Lazy managers don't want to know who the poor performers are
In today's knowledge based economy, the performance of a single employee matters now more than ever. That's the only competitive advantage most companies really have.
From a company's perspective, it is a good practice to try to help a weak developer to get better, and just fire them in case they don't get better some months later after beginning this process. What could happen is managers doing absolutely nothing to help the weak developer, and at the same time they never fire these people.
The most often cited reason for not dealing with underperformers is that the organization just makes it too hard for us to discipline or fire a developer. There can be a number of steps required in dealing with poor attendance, poor performance or poor attitude of a developer. For example, the standard way to address serious individual performance shortfalls in the United States is to use a Performance Improvement Plan (PIP). These are a huge pain to even create (much less monitor) because, to avoid an employee lawsuit, they typically require the involvement of HR and multiple layers of management. When the employee is on a PIP, the manager has to have weekly conversations with the employee about the objective criteria in the PIP. One of them usually is to show up at work at 9am. If the employee repeatedly failed to do so then the manager has to listen to explanations "why" over and over again. The manager then has to document this, etc. A huge, huge pain.
Another reason could be the tendency for managers to blame low performance and turnover on developers, rather than on oneself or on the organization. Psychologists have long recognized that people often overestimate the role of personality and underestimate the power of the situation in shaping human behavior. Managers tend to believe that people act the way they do because of who they are. By blaming developers for performance problems or retention issues, managers free themselves from doing the hard work of considering how their own management style affects developers satisfaction, performance, and turnover.
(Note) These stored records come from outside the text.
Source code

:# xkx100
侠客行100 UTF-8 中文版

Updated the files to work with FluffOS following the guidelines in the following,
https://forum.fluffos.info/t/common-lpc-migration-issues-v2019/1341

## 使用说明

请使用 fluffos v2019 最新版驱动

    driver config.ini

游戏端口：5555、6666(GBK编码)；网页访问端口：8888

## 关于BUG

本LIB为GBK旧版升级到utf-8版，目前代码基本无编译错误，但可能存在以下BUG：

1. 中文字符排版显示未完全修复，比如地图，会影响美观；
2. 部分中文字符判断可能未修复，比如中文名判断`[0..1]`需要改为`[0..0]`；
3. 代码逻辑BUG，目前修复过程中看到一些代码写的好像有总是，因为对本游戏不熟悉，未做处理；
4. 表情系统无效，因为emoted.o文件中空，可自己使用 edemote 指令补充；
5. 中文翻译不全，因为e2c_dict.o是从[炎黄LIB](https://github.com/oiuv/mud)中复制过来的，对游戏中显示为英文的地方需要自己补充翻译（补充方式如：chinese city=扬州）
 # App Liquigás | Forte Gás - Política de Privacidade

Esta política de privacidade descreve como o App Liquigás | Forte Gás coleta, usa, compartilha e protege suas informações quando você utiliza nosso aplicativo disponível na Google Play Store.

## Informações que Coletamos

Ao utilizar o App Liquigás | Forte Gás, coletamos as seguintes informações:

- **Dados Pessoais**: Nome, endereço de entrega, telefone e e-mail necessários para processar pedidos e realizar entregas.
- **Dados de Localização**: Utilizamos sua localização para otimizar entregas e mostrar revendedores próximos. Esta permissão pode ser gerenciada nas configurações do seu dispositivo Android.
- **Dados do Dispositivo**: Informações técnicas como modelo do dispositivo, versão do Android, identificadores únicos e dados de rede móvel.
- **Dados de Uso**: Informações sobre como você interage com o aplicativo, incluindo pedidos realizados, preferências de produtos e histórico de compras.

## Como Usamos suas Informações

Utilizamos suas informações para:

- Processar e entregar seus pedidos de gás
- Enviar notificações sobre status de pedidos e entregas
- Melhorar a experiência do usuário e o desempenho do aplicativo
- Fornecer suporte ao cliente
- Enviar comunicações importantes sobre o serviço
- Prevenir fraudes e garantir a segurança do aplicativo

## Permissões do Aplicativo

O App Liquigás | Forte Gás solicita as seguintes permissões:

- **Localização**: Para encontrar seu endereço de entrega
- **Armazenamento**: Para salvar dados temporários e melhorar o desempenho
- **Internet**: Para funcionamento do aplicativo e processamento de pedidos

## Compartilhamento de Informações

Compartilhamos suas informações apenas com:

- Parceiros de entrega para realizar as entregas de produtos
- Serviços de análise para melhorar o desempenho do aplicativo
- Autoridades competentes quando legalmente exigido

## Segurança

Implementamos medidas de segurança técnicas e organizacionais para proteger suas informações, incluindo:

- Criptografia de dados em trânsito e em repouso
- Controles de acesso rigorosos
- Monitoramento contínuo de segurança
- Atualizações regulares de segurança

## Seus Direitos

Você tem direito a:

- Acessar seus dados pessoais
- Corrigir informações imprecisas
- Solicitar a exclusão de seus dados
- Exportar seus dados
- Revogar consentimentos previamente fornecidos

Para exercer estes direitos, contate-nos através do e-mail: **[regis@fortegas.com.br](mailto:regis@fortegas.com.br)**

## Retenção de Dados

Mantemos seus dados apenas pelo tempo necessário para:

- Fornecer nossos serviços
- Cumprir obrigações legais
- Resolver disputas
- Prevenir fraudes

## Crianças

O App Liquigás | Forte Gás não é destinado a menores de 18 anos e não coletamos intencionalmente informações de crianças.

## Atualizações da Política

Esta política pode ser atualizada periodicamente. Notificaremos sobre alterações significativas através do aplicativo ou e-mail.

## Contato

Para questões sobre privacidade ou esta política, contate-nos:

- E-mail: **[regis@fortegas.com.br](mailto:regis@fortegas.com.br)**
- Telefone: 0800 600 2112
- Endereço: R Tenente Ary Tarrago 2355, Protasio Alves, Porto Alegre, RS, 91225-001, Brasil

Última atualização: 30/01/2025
Yet another reason cited, especially underperforming managers, is that they leave poor performers in place because they want the company to be seen as humane. Managers could remove all the difficult parts of an underachiever's job and delegate them; in a vain attempt to help the poor performer cope. Why don't companies act? Some fear it would lower morale, which is nonsense. Debra Dunn, a senior executive at Hewlett-Packard, puts it like this: "I feel there is no greater disrespect you can do to a person than to let them hang out in a job where they are not respected by their peers, not viewed as successful, and probably losing their self-esteem. To do that under the guise of respect for people is, to me, ridiculous."
The real reason is that some managers are lazy. Lazy managers do not want to know who their poor performers are because that requires taking action and the action requires a lot of unwanted, unpleasant work on their part.
1. McGrath, R. G. (2001). Exploratory learning, innovative capacity, and managerial oversight. Academy of Management Journal, 44(1), 116–131.